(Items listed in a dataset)
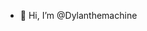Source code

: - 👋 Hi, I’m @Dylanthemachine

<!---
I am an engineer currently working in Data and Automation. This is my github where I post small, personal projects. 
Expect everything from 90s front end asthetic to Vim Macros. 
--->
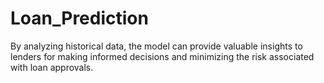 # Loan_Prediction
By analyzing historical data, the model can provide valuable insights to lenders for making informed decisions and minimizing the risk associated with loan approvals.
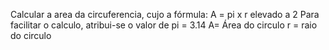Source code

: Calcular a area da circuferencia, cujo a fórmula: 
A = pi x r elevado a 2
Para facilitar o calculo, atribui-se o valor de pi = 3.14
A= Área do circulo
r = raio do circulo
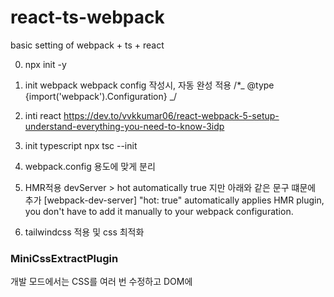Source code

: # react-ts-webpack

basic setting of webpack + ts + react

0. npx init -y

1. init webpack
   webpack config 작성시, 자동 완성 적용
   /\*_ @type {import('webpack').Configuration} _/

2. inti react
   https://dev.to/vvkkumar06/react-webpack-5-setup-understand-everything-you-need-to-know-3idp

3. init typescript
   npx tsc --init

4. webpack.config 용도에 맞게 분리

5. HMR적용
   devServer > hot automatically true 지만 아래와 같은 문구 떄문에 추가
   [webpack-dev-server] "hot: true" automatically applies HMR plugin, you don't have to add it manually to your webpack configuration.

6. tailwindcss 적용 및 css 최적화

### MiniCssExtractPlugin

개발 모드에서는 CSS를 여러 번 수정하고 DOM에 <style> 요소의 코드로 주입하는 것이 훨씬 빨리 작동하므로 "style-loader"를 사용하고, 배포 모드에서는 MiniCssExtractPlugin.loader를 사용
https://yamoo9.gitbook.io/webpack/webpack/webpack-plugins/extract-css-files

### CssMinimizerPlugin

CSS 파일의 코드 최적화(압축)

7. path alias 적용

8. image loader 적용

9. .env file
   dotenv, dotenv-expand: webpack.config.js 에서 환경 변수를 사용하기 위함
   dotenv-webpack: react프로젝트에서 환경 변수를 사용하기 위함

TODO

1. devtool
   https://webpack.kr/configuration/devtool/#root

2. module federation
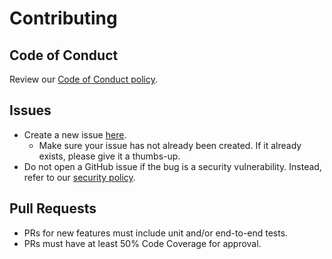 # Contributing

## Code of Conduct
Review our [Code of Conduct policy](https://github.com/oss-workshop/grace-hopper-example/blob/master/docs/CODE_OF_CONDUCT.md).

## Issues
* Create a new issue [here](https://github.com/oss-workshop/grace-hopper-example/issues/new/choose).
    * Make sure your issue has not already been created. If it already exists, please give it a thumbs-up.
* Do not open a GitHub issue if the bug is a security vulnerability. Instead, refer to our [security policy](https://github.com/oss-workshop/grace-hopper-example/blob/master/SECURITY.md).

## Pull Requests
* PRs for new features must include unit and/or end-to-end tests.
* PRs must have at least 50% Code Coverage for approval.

TASK INSTRUCTIONS: Looking back over the data above, restate word for word the lines that begin at the line with "basic setting of webpack + ts + react" and end at the line with "3. init typescript", inclusive.

SOLUTION:
basic setting of webpack + ts + react

0. npx init -y

1. init webpack
   webpack config 작성시, 자동 완성 적용
   /\*_ @type {import('webpack').Configuration} _/

2. inti react
   https://dev.to/vvkkumar06/react-webpack-5-setup-understand-everything-you-need-to-know-3idp

3. init typescript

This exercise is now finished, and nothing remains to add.